Since resources are never unlimited, even under the best circumstances, employers will want to consider the costs associated with workers compensation rehabilitation.
Research shows that the longer an injured employee is away from work, the likelihood of returning to work decreases. For anyone that handles workers’ comp claims, they know that the longer a claim is open, direct and indirect costs increase as well.
Therefore, it’s most cost-effective for all involved – employers, employees, and insurance companies – when the injured worker is in a treatment program designed to help them recover fully and quickly.
Not only does this affect the costs incurred by employers, but employees benefit from returning to work and earning their full salary again rather than workers’ comp benefits.
Does Workman's Comp Pay for Physical Therapy?
Another aspect of cost considerations is whether or not workman’s comp covers the cost of rehabilitation, which includes physical therapy.
Under workman’s comp, employers or their workers’ comp insurance carriers, are responsible for paying for any necessary medical treatment associated with a workplace injury.
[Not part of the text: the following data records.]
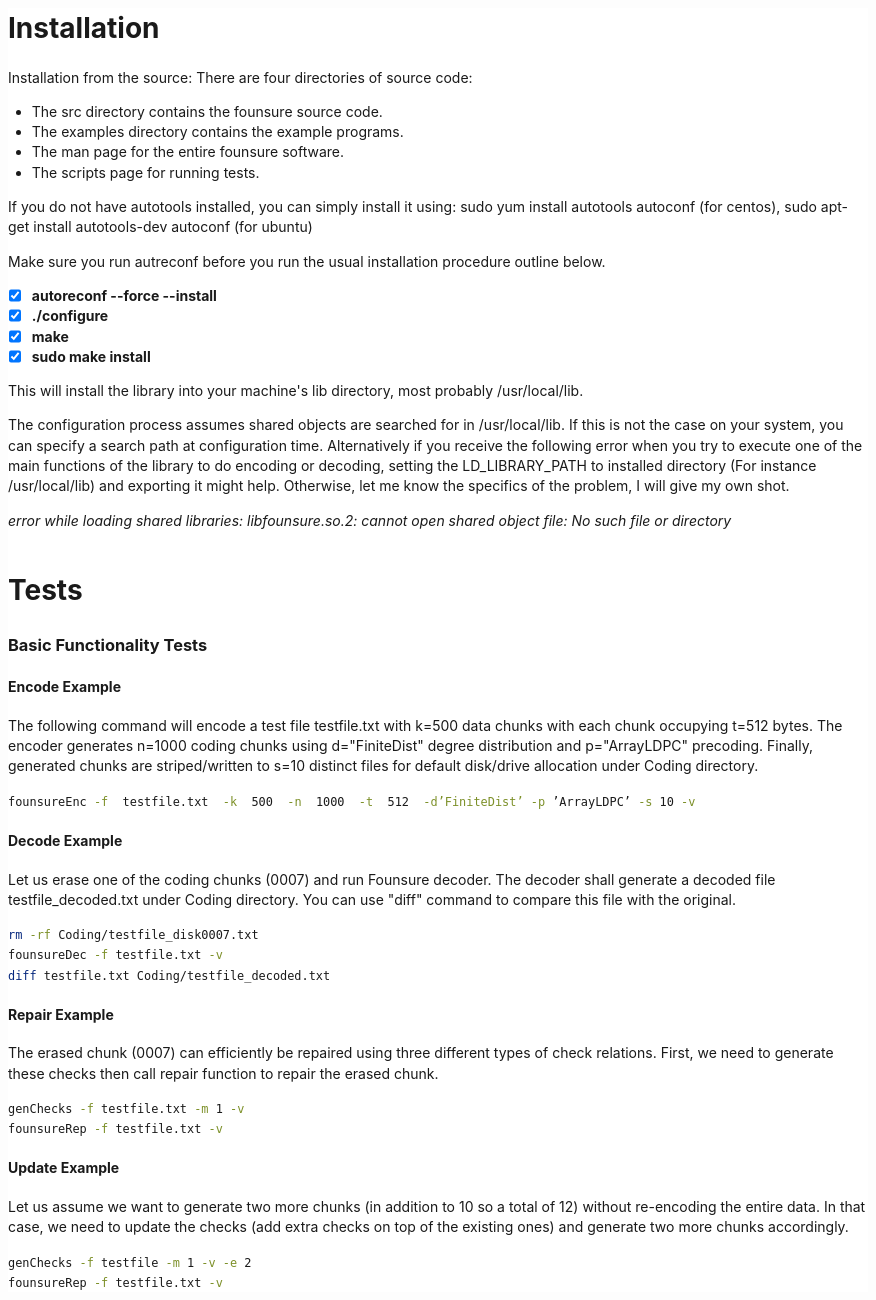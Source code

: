# Installation
Installation from the source: There are four directories of source code:

* The src directory contains the founsure source code.
* The examples directory contains the example programs.
* The man page for the entire founsure software.
* The scripts page for running tests.

If you do not have autotools installed, you can simply install it using:
sudo yum install autotools autoconf (for centos), sudo apt-get install autotools-dev autoconf (for ubuntu)

Make sure you run autreconf before you run the usual installation procedure outline below.
- [x] **autoreconf --force --install**
- [x] **./configure**
- [x] **make**
- [x] **sudo make install**

This will install the library into your machine's lib directory, most probably /usr/local/lib.

The configuration process assumes shared objects are searched for in /usr/local/lib. If this is not the case on your system, you can specify a search path at configuration time. Alternatively if you receive the following error when you try to execute one of the main functions of the library to do encoding or decoding, setting the LD_LIBRARY_PATH to installed directory (For instance /usr/local/lib) and exporting it might help. Otherwise, let me know the specifics of the problem, I will give my own shot.

*error while loading shared libraries: libfounsure.so.2: cannot open shared object file: No such file or directory*

# Tests
### Basic Functionality Tests
#### Encode Example
The following command will encode a test file testfile.txt with k=500 data chunks with each chunk occupying t=512 bytes. The encoder generates n=1000 coding chunks using d="FiniteDist" degree distribution and p="ArrayLDPC" precoding. Finally, generated chunks are striped/written to s=10 distinct files for default disk/drive allocation under Coding directory.
```bash
founsureEnc -f  testfile.txt  -k  500  -n  1000  -t  512  -d’FiniteDist’ -p ’ArrayLDPC’ -s 10 -v
```
#### Decode Example
Let us erase one of the coding chunks (0007) and run Founsure decoder. The decoder shall generate a decoded file testfile_decoded.txt under Coding directory. You can use "diff" command to compare this file with the original.
```bash
rm -rf Coding/testfile_disk0007.txt
founsureDec -f testfile.txt -v
diff testfile.txt Coding/testfile_decoded.txt
```
#### Repair Example
The erased chunk (0007) can efficiently be repaired using three different types of check relations. First, we need to generate these checks then call repair function to repair the erased chunk.
```bash
genChecks -f testfile.txt -m 1 -v
founsureRep -f testfile.txt -v
```
#### Update Example
Let us assume we want to generate two more chunks (in addition to 10 so a total of 12) without re-encoding the entire data. In that case, we need to update the checks (add extra checks on top of the existing ones) and generate two more chunks accordingly. 
```bash
genChecks -f testfile -m 1 -v -e 2
founsureRep -f testfile.txt -v
```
If a treating physician recommends particular treatments, such as therapies, specialists, or medical devices, then workman’s comp must cover the cost.
Rehabilitative therapy after a surgical procedure related to a workplace injury may also be covered under workman’s comp.
Ultimately, in order to have workman’s comp cover the costs of physical therapy, it must be authorized by the employee’s doctor as medically necessary for a full recovery.